Print every record exactly as it appears. Leave the pictures out.

** RECORDS follows **

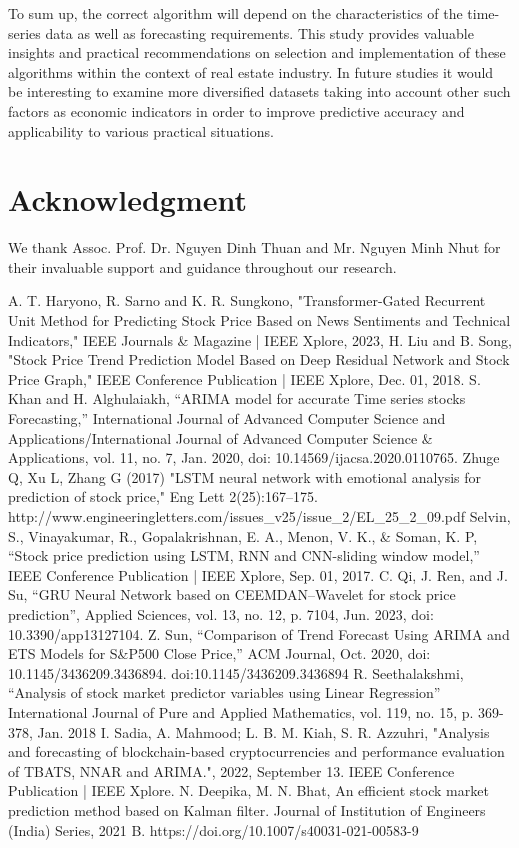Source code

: \documentclass[conference]{IEEEtran}
\begin{document}
\begin{enumerate}
To sum up, the correct algorithm will depend on the characteristics of the time-series data as well as forecasting requirements. This study provides valuable insights and practical recommendations on selection and implementation of these algorithms within the context of real estate industry. In future studies it would be interesting to examine more diversified datasets taking into account other such factors as economic indicators in order to improve predictive accuracy and applicability to various practical situations.
\section*{Acknowledgment}

We thank Assoc. Prof. Dr. Nguyen Dinh Thuan and Mr. Nguyen Minh Nhut for their invaluable support and guidance throughout our research.



\begin{thebibliography}{00}
A. T. Haryono, R. Sarno and K. R. Sungkono, "Transformer-Gated Recurrent Unit Method for Predicting Stock Price Based on News Sentiments and Technical Indicators," IEEE Journals \& Magazine | IEEE Xplore, 2023, 
H. Liu and B. Song, "Stock Price Trend Prediction Model Based on Deep Residual Network and Stock Price Graph," IEEE Conference Publication | IEEE Xplore, Dec. 01, 2018. 
S. Khan and H. Alghulaiakh, “ARIMA model for accurate Time series stocks Forecasting,” International Journal of Advanced Computer Science and Applications/International Journal of Advanced Computer Science \& Applications, vol. 11, no. 7, Jan. 2020, doi: 10.14569/ijacsa.2020.0110765.
Zhuge Q, Xu L, Zhang G (2017) "LSTM neural network with emotional analysis for prediction of stock price," Eng Lett 2(25):167–175. http://www.engineeringletters.com/issues\_v25/issue\_2/EL\_25\_2\_09.pdf
Selvin, S., Vinayakumar, R., Gopalakrishnan, E. A., Menon, V. K., \& Soman, K. P, “Stock price prediction using LSTM, RNN and CNN-sliding window model,” IEEE Conference Publication | IEEE Xplore, Sep. 01, 2017. 
C. Qi, J. Ren, and J. Su, “GRU Neural Network based on CEEMDAN–Wavelet for stock price prediction”, Applied Sciences, vol. 13, no. 12, p. 7104, Jun. 2023, doi: 10.3390/app13127104.
Z. Sun, “Comparison of Trend Forecast Using ARIMA and ETS Models for S\&P500 Close Price,” ACM Journal, Oct. 2020, doi: 10.1145/3436209.3436894. 
doi:10.1145/3436209.3436894
R. Seethalakshmi, “Analysis of stock market predictor variables using Linear Regression” International Journal of Pure and Applied Mathematics, vol. 119, no. 15, p. 369-378, Jan. 2018
 I. Sadia, A. Mahmood; L. B. M. Kiah, S. R. Azzuhri, "Analysis and forecasting of blockchain-based cryptocurrencies and performance evaluation of TBATS, NNAR and ARIMA.", 2022, September 13. IEEE Conference Publication | IEEE Xplore. 
 N. Deepika, M. N. Bhat,  An efficient stock market prediction method based on Kalman filter. Journal of Institution of Engineers (India) Series, 2021 B. https://doi.org/10.1007/s40031-021-00583-9


\end{thebibliography}
\end{enumerate}
\end{document}
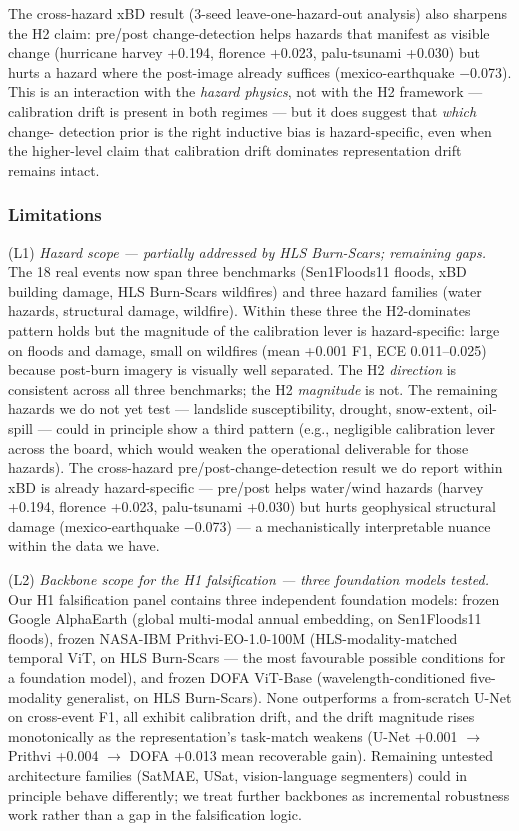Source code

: The cross-hazard xBD result (3-seed leave-one-hazard-out analysis) also
sharpens the H2 claim: pre/post change-detection helps hazards that
manifest as visible change (hurricane harvey +0.194, florence +0.023,
palu-tsunami +0.030) but hurts a hazard where the post-image already
suffices (mexico-earthquake $-$0.073). This is an interaction with the
\emph{hazard physics}, not with the H2 framework --- calibration drift is
present in both regimes --- but it does suggest that \emph{which} change-
detection prior is the right inductive bias is hazard-specific, even
when the higher-level claim that calibration drift dominates
representation drift remains intact.

\subsubsection{Limitations}\label{limitations}

(L1) \emph{Hazard scope --- partially addressed by HLS Burn-Scars; remaining
gaps.} The 18 real events now span three benchmarks (Sen1Floods11 floods,
xBD building damage, HLS Burn-Scars wildfires) and three hazard families
(water hazards, structural damage, wildfire). Within these three the
H2-dominates pattern holds but the magnitude of the calibration lever is
hazard-specific: large on floods and damage, small on wildfires (mean
+0.001 F1, ECE 0.011--0.025) because post-burn imagery is visually well
separated. The H2 \emph{direction} is consistent across all three benchmarks;
the H2 \emph{magnitude} is not. The remaining hazards we do not yet test ---
landslide susceptibility, drought, snow-extent, oil-spill --- could in
principle show a third pattern (e.g., negligible calibration lever
across the board, which would weaken the operational deliverable for
those hazards). The cross-hazard pre/post-change-detection result we
do report within xBD is already hazard-specific --- pre/post helps
water/wind hazards (harvey +0.194, florence +0.023, palu-tsunami
+0.030) but hurts geophysical structural damage (mexico-earthquake
$-$0.073) --- a mechanistically interpretable nuance within the data we
have.

(L2) \emph{Backbone scope for the H1 falsification --- three foundation models
tested.} Our H1 falsification panel contains three independent
foundation models: frozen Google AlphaEarth (global multi-modal annual
embedding, on Sen1Floods11 floods), frozen NASA-IBM
Prithvi-EO-1.0-100M (HLS-modality-matched temporal ViT, on HLS
Burn-Scars --- the most favourable possible conditions for a foundation
model), and frozen DOFA ViT-Base (wavelength-conditioned five-modality
generalist, on HLS Burn-Scars). None outperforms a from-scratch U-Net
on cross-event F1, all exhibit calibration drift, and the drift
magnitude rises monotonically as the representation's task-match
weakens (U-Net +0.001 $\rightarrow$ Prithvi +0.004 $\rightarrow$ DOFA +0.013 mean recoverable
gain). Remaining untested architecture families (SatMAE, USat,
vision-language segmenters) could in principle behave differently; we
treat further backbones as incremental robustness work rather than a
gap in the falsification logic.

** End of RECORDS **

- EXPECTED OUTPUT
Source code

: \documentclass[conference]{IEEEtran}
\begin{document}
\begin{enumerate}
To sum up, the correct algorithm will depend on the characteristics of the time-series data as well as forecasting requirements. This study provides valuable insights and practical recommendations on selection and implementation of these algorithms within the context of real estate industry. In future studies it would be interesting to examine more diversified datasets taking into account other such factors as economic indicators in order to improve predictive accuracy and applicability to various practical situations.
\section*{Acknowledgment}

We thank Assoc. Prof. Dr. Nguyen Dinh Thuan and Mr. Nguyen Minh Nhut for their invaluable support and guidance throughout our research.



\begin{thebibliography}{00}
A. T. Haryono, R. Sarno and K. R. Sungkono, "Transformer-Gated Recurrent Unit Method for Predicting Stock Price Based on News Sentiments and Technical Indicators," IEEE Journals \& Magazine | IEEE Xplore, 2023, 
H. Liu and B. Song, "Stock Price Trend Prediction Model Based on Deep Residual Network and Stock Price Graph," IEEE Conference Publication | IEEE Xplore, Dec. 01, 2018. 
S. Khan and H. Alghulaiakh, “ARIMA model for accurate Time series stocks Forecasting,” International Journal of Advanced Computer Science and Applications/International Journal of Advanced Computer Science \& Applications, vol. 11, no. 7, Jan. 2020, doi: 10.14569/ijacsa.2020.0110765.
Zhuge Q, Xu L, Zhang G (2017) "LSTM neural network with emotional analysis for prediction of stock price," Eng Lett 2(25):167–175. http://www.engineeringletters.com/issues\_v25/issue\_2/EL\_25\_2\_09.pdf
Selvin, S., Vinayakumar, R., Gopalakrishnan, E. A., Menon, V. K., \& Soman, K. P, “Stock price prediction using LSTM, RNN and CNN-sliding window model,” IEEE Conference Publication | IEEE Xplore, Sep. 01, 2017. 
C. Qi, J. Ren, and J. Su, “GRU Neural Network based on CEEMDAN–Wavelet for stock price prediction”, Applied Sciences, vol. 13, no. 12, p. 7104, Jun. 2023, doi: 10.3390/app13127104.
Z. Sun, “Comparison of Trend Forecast Using ARIMA and ETS Models for S\&P500 Close Price,” ACM Journal, Oct. 2020, doi: 10.1145/3436209.3436894. 
doi:10.1145/3436209.3436894
R. Seethalakshmi, “Analysis of stock market predictor variables using Linear Regression” International Journal of Pure and Applied Mathematics, vol. 119, no. 15, p. 369-378, Jan. 2018
 I. Sadia, A. Mahmood; L. B. M. Kiah, S. R. Azzuhri, "Analysis and forecasting of blockchain-based cryptocurrencies and performance evaluation of TBATS, NNAR and ARIMA.", 2022, September 13. IEEE Conference Publication | IEEE Xplore. 
 N. Deepika, M. N. Bhat,  An efficient stock market prediction method based on Kalman filter. Journal of Institution of Engineers (India) Series, 2021 B. https://doi.org/10.1007/s40031-021-00583-9


\end{thebibliography}
\end{enumerate}
\end{document}
Source code

: The cross-hazard xBD result (3-seed leave-one-hazard-out analysis) also
sharpens the H2 claim: pre/post change-detection helps hazards that
manifest as visible change (hurricane harvey +0.194, florence +0.023,
palu-tsunami +0.030) but hurts a hazard where the post-image already
suffices (mexico-earthquake $-$0.073). This is an interaction with the
\emph{hazard physics}, not with the H2 framework --- calibration drift is
present in both regimes --- but it does suggest that \emph{which} change-
detection prior is the right inductive bias is hazard-specific, even
when the higher-level claim that calibration drift dominates
representation drift remains intact.

\subsubsection{Limitations}\label{limitations}

(L1) \emph{Hazard scope --- partially addressed by HLS Burn-Scars; remaining
gaps.} The 18 real events now span three benchmarks (Sen1Floods11 floods,
xBD building damage, HLS Burn-Scars wildfires) and three hazard families
(water hazards, structural damage, wildfire). Within these three the
H2-dominates pattern holds but the magnitude of the calibration lever is
hazard-specific: large on floods and damage, small on wildfires (mean
+0.001 F1, ECE 0.011--0.025) because post-burn imagery is visually well
separated. The H2 \emph{direction} is consistent across all three benchmarks;
the H2 \emph{magnitude} is not. The remaining hazards we do not yet test ---
landslide susceptibility, drought, snow-extent, oil-spill --- could in
principle show a third pattern (e.g., negligible calibration lever
across the board, which would weaken the operational deliverable for
those hazards). The cross-hazard pre/post-change-detection result we
do report within xBD is already hazard-specific --- pre/post helps
water/wind hazards (harvey +0.194, florence +0.023, palu-tsunami
+0.030) but hurts geophysical structural damage (mexico-earthquake
$-$0.073) --- a mechanistically interpretable nuance within the data we
have.

(L2) \emph{Backbone scope for the H1 falsification --- three foundation models
tested.} Our H1 falsification panel contains three independent
foundation models: frozen Google AlphaEarth (global multi-modal annual
embedding, on Sen1Floods11 floods), frozen NASA-IBM
Prithvi-EO-1.0-100M (HLS-modality-matched temporal ViT, on HLS
Burn-Scars --- the most favourable possible conditions for a foundation
model), and frozen DOFA ViT-Base (wavelength-conditioned five-modality
generalist, on HLS Burn-Scars). None outperforms a from-scratch U-Net
on cross-event F1, all exhibit calibration drift, and the drift
magnitude rises monotonically as the representation's task-match
weakens (U-Net +0.001 $\rightarrow$ Prithvi +0.004 $\rightarrow$ DOFA +0.013 mean recoverable
gain). Remaining untested architecture families (SatMAE, USat,
vision-language segmenters) could in principle behave differently; we
treat further backbones as incremental robustness work rather than a
gap in the falsification logic.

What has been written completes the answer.